确定在精神分裂症患者中,使用抗抑郁药物西酞普兰增强抗精神病药物治疗阴性症状的临床疗效及成本效益。
一项多中心、双盲、个体随机、安慰剂对照试验,随访12个月。
成人精神科服务机构,负责治疗精神分裂症患者。
正在接受持续、稳定抗精神病药物治疗且阴性症状达到一定严重程度标准的精神分裂症住院或门诊患者。
符合条件的参与者按1∶1随机分为两组,一组接受安慰剂(一粒胶囊)治疗,另一组每天服用20毫克西酞普兰,为期48周;在4周时,临床医生可选择将西酞普兰每日剂量增加至40毫克或服用两粒安慰剂胶囊,直至研究结束。
主要结局指标为使用海因里希生活质量量表在12周和48周时评估的生活质量,以及在12周时使用阳性和阴性症状量表阴性症状分量表测量的阴性症状。
在12周或48周时,未发现西酞普兰在改善生活质量或阴性症状方面有治疗益处,但二次分析表明,在12周时,阴性症状领域的意志缺乏/动机缺乏有适度改善(平均差值 -1.3,95%置信区间 -2.5至 -0.09)。在48周的随访中,两个治疗组在卫生经济学结局或成本方面均无统计学显著差异,在不良反应的频率或严重程度方面也无差异,包括校正QT间期延长。
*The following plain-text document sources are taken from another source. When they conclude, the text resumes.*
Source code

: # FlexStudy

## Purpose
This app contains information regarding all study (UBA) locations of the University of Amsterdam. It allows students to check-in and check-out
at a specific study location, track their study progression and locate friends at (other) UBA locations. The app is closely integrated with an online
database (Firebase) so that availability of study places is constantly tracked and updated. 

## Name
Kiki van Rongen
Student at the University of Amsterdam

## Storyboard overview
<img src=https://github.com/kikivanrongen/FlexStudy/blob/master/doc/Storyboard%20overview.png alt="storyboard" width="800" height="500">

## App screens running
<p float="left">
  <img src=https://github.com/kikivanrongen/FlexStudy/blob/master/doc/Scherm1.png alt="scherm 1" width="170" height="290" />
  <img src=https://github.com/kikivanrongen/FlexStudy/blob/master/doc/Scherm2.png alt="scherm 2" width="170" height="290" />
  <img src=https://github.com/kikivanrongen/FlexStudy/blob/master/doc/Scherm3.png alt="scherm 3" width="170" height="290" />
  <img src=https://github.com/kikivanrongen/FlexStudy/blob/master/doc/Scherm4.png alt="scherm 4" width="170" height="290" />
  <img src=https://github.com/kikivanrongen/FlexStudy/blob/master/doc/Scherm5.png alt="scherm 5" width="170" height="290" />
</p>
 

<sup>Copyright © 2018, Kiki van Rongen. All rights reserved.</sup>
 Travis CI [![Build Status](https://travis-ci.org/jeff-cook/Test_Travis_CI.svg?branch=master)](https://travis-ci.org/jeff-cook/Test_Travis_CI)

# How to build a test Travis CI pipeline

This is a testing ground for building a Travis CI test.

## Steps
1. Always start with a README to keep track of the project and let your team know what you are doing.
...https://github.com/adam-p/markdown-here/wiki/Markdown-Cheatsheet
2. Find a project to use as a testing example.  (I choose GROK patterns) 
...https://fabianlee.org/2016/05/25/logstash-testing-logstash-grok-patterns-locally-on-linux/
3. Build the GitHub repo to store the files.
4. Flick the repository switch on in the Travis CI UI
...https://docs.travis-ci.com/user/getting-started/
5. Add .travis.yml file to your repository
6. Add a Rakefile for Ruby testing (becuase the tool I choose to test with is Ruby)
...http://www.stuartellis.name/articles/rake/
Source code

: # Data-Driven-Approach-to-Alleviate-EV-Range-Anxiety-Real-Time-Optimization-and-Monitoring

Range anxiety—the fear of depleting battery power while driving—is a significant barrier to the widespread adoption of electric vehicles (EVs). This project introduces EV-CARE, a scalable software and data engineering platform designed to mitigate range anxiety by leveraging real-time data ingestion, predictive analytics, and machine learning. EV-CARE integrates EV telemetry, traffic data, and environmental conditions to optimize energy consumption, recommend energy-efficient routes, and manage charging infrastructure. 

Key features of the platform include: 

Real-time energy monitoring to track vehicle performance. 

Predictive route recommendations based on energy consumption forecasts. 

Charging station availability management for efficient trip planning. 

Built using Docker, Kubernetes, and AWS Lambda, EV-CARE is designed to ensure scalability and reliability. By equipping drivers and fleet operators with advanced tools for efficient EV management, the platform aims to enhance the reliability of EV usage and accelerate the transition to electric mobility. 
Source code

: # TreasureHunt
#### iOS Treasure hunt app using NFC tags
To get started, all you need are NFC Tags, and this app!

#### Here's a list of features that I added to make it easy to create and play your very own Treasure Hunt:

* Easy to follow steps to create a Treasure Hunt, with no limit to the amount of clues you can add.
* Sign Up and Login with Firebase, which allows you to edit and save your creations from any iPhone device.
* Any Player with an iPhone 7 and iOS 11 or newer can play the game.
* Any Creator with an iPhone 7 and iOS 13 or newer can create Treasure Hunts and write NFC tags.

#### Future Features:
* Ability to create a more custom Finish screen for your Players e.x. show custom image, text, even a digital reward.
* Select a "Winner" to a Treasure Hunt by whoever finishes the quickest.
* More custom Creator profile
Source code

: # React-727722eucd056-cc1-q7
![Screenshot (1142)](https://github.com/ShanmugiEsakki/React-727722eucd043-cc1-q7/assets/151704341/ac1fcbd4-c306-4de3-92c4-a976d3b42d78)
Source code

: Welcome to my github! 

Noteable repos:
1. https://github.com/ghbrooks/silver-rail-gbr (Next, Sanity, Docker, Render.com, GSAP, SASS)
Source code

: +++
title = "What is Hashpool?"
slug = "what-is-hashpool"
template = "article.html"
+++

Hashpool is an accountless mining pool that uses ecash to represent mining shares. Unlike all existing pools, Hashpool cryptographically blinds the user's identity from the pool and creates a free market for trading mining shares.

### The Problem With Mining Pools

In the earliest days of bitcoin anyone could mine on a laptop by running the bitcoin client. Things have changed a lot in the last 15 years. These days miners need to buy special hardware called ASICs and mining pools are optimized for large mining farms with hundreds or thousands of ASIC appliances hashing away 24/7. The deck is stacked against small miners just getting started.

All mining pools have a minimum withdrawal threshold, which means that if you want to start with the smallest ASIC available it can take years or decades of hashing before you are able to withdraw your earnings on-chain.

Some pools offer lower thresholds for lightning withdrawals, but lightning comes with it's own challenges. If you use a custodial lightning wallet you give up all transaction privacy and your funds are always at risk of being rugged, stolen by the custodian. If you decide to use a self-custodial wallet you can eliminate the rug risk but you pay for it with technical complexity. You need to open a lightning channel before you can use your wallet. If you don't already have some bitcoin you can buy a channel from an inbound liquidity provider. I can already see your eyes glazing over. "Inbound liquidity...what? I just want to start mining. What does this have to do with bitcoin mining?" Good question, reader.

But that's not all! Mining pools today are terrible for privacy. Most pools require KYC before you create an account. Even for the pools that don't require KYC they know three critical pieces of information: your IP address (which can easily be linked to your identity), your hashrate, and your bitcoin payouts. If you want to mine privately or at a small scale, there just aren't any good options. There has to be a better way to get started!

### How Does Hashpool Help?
该试验招募人数不足,部分原因是对西酞普兰的心脏安全性提出了担忧,招募的62名参与者远低于358名的目标招募人数。尽管这是在抗抑郁药物增强治疗精神分裂症阴性症状的随机对照试验中随机分配至西酞普兰组的最大样本,且随访时间最长,但检测活性组与安慰剂组之间显著差异的统计分析效能有限。
尽管辅助使用西酞普兰并未总体上改善阴性症状,但有证据表明其对意志缺乏/动机缺乏有一定积极作用,而意志缺乏/动机缺乏被认为是心理社会康复及实现更好社会和社区功能结局的关键障碍。对副作用负担的综合评估未发现任何严重的安全性或耐受性问题。将西酞普兰作为治疗阴性症状的长期处方策略可能值得在更大规模的研究中进一步探讨。
关于辅助使用抗抑郁药物治疗精神分裂症阴性症状可行性的进一步研究应包括适当的安全性监测,并使用能够将意志缺乏/动机缺乏作为一个独立的阴性症状领域进行评估的评定量表。克服招募足够样本量的障碍仍将是一项挑战。
欧盟药品监管当局临床试验(EudraCT)编号2009 - 009235 - 30及当前受控试验ISRCTN42305247。
本项目由英国国家卫生研究院卫生技术评估项目资助,将全文发表于《卫生技术评估》;第20卷,第29期。有关进一步的项目信息,请访问英国国家卫生研究院期刊图书馆网站。